Records from a data collection

══════

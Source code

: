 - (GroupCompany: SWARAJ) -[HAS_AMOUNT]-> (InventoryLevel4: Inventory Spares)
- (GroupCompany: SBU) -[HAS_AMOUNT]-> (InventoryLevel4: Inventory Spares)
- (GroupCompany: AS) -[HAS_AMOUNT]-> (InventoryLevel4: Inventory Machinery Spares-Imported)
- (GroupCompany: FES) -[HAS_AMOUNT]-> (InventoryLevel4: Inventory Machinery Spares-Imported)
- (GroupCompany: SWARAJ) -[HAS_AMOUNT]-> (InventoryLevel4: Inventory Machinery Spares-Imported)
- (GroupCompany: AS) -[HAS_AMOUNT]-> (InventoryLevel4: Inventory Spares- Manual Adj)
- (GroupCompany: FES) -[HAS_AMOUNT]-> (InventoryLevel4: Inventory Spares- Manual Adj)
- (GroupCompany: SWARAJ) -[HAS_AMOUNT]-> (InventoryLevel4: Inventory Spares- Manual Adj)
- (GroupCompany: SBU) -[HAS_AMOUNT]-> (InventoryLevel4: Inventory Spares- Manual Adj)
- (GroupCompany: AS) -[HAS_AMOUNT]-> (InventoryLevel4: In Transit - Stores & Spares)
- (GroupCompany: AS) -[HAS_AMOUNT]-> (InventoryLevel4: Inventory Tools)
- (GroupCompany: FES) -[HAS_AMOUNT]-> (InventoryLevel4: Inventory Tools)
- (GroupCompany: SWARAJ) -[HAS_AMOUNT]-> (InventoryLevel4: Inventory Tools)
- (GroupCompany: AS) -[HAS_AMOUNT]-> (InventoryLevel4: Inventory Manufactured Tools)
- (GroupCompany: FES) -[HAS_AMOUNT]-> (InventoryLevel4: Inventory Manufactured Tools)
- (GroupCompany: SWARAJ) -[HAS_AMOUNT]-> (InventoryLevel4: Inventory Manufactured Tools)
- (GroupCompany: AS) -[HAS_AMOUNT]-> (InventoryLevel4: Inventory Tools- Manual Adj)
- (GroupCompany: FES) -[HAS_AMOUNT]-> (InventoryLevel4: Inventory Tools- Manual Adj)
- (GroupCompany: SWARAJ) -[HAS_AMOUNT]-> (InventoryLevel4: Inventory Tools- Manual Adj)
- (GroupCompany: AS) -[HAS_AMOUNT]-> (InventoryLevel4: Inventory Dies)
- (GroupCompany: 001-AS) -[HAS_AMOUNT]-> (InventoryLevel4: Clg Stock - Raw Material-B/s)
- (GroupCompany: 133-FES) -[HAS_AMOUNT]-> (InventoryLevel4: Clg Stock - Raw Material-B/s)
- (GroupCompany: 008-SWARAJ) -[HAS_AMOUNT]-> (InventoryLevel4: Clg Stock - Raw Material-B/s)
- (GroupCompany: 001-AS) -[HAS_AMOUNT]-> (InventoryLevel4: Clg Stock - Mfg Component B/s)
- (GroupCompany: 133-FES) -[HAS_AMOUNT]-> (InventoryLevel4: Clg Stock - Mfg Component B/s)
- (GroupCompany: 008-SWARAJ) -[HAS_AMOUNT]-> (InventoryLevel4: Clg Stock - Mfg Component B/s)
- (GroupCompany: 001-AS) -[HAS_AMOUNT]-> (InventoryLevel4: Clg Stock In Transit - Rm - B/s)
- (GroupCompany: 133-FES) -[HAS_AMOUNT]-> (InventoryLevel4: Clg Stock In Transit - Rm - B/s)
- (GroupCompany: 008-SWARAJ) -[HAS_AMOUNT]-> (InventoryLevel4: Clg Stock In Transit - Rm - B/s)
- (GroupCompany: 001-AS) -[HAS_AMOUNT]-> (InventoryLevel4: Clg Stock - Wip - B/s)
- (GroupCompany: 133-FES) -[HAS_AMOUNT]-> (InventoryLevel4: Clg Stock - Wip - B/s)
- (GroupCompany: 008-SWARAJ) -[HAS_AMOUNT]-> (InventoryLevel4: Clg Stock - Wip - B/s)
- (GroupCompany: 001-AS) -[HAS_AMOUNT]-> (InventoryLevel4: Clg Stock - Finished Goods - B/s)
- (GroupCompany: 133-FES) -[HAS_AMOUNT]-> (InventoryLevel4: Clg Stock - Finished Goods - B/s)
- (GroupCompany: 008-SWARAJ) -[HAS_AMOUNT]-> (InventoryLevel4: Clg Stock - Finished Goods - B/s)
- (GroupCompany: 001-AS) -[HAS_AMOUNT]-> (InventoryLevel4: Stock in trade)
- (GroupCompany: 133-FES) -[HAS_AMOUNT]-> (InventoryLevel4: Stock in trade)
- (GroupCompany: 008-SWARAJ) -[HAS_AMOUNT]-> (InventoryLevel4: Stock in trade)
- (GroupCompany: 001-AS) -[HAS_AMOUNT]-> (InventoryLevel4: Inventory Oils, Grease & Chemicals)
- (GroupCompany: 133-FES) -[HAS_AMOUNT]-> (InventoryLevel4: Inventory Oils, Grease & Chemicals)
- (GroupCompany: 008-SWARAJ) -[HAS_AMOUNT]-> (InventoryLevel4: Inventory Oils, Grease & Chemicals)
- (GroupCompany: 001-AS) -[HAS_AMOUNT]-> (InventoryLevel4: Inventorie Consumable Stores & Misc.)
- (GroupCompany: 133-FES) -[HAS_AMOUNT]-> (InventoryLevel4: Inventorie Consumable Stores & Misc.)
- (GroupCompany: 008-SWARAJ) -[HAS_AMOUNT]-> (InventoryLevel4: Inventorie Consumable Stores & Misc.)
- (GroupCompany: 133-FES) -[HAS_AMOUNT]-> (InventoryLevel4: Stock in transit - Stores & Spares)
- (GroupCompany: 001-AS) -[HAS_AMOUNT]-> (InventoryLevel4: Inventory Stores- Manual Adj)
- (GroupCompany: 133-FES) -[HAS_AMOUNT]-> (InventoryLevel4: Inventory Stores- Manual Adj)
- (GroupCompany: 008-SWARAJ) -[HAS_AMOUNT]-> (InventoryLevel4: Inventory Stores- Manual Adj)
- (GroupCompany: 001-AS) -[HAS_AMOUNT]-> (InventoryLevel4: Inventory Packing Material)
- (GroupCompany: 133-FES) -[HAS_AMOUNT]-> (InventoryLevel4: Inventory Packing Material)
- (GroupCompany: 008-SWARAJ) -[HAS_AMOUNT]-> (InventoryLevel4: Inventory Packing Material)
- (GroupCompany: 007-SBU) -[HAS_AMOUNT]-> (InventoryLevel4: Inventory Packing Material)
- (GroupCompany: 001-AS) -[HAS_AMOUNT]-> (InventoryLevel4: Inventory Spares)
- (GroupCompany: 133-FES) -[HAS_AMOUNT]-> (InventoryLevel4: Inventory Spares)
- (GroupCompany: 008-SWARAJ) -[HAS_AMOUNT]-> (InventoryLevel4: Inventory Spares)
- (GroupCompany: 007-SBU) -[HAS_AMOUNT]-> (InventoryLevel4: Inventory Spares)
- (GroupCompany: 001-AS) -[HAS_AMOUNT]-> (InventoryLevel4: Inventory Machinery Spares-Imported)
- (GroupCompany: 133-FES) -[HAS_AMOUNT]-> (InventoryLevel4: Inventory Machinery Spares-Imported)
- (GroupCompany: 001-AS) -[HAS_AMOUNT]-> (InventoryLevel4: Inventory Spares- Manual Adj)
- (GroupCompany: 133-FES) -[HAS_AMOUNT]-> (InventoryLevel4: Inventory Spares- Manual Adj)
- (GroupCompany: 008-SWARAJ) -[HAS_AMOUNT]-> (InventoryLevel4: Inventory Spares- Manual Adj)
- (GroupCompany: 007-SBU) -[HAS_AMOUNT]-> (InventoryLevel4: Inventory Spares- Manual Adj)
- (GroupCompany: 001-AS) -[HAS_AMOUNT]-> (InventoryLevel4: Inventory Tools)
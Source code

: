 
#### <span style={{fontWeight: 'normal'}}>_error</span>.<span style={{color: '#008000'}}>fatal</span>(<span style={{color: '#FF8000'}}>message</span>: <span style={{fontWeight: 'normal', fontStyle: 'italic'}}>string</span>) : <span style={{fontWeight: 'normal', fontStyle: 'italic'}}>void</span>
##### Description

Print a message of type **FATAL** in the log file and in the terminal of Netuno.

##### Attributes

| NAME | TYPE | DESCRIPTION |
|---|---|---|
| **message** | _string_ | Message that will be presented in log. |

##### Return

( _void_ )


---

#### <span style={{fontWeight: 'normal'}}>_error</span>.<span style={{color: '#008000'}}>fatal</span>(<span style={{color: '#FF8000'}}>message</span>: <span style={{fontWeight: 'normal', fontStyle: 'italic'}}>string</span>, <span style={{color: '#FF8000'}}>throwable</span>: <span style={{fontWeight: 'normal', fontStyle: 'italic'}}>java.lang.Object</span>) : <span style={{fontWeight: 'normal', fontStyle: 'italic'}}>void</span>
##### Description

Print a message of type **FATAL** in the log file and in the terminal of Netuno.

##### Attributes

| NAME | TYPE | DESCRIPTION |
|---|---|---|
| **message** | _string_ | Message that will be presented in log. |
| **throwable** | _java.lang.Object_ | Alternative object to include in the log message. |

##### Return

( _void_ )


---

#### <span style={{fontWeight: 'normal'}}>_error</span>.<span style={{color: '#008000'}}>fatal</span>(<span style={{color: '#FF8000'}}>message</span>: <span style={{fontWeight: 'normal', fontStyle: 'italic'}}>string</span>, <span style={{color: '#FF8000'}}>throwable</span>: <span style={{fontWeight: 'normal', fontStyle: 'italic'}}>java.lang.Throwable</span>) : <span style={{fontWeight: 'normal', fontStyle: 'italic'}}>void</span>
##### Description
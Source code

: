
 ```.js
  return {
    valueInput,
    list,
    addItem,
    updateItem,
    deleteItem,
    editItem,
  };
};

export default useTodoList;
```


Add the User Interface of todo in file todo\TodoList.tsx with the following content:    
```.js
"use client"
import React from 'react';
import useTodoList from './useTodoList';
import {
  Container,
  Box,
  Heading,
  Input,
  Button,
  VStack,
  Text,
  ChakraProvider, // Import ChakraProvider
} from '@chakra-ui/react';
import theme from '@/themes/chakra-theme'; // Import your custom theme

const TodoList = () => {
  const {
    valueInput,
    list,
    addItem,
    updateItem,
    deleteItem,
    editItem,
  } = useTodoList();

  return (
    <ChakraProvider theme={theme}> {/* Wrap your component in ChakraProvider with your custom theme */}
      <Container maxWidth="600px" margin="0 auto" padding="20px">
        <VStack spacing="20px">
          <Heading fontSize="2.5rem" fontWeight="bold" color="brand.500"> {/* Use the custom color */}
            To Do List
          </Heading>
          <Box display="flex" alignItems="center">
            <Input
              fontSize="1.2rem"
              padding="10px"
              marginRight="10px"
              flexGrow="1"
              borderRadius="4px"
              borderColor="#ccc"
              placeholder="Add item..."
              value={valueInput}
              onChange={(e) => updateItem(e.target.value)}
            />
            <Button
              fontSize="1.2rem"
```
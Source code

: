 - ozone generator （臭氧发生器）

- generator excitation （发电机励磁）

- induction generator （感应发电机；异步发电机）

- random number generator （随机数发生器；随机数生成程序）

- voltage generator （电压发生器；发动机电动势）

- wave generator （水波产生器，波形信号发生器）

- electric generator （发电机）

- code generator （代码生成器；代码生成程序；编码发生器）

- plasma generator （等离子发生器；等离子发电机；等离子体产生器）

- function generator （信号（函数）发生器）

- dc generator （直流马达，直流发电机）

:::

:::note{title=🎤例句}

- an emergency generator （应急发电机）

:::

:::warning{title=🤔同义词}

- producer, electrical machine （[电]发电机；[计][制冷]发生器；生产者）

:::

══════

What you write must be the entries restated word for word, from the opening line through the one holding "FES) -[HAS_AMOUNT]-> (InventoryLevel4: Inventory Tools- Manual", with nothing else.

Source code

: - (GroupCompany: SWARAJ) -[HAS_AMOUNT]-> (InventoryLevel4: Inventory Spares)
- (GroupCompany: SBU) -[HAS_AMOUNT]-> (InventoryLevel4: Inventory Spares)
- (GroupCompany: AS) -[HAS_AMOUNT]-> (InventoryLevel4: Inventory Machinery Spares-Imported)
- (GroupCompany: FES) -[HAS_AMOUNT]-> (InventoryLevel4: Inventory Machinery Spares-Imported)
- (GroupCompany: SWARAJ) -[HAS_AMOUNT]-> (InventoryLevel4: Inventory Machinery Spares-Imported)
- (GroupCompany: AS) -[HAS_AMOUNT]-> (InventoryLevel4: Inventory Spares- Manual Adj)
- (GroupCompany: FES) -[HAS_AMOUNT]-> (InventoryLevel4: Inventory Spares- Manual Adj)
- (GroupCompany: SWARAJ) -[HAS_AMOUNT]-> (InventoryLevel4: Inventory Spares- Manual Adj)
- (GroupCompany: SBU) -[HAS_AMOUNT]-> (InventoryLevel4: Inventory Spares- Manual Adj)
- (GroupCompany: AS) -[HAS_AMOUNT]-> (InventoryLevel4: In Transit - Stores & Spares)
- (GroupCompany: AS) -[HAS_AMOUNT]-> (InventoryLevel4: Inventory Tools)
- (GroupCompany: FES) -[HAS_AMOUNT]-> (InventoryLevel4: Inventory Tools)
- (GroupCompany: SWARAJ) -[HAS_AMOUNT]-> (InventoryLevel4: Inventory Tools)
- (GroupCompany: AS) -[HAS_AMOUNT]-> (InventoryLevel4: Inventory Manufactured Tools)
- (GroupCompany: FES) -[HAS_AMOUNT]-> (InventoryLevel4: Inventory Manufactured Tools)
- (GroupCompany: SWARAJ) -[HAS_AMOUNT]-> (InventoryLevel4: Inventory Manufactured Tools)
- (GroupCompany: AS) -[HAS_AMOUNT]-> (InventoryLevel4: Inventory Tools- Manual Adj)
- (GroupCompany: FES) -[HAS_AMOUNT]-> (InventoryLevel4: Inventory Tools- Manual Adj)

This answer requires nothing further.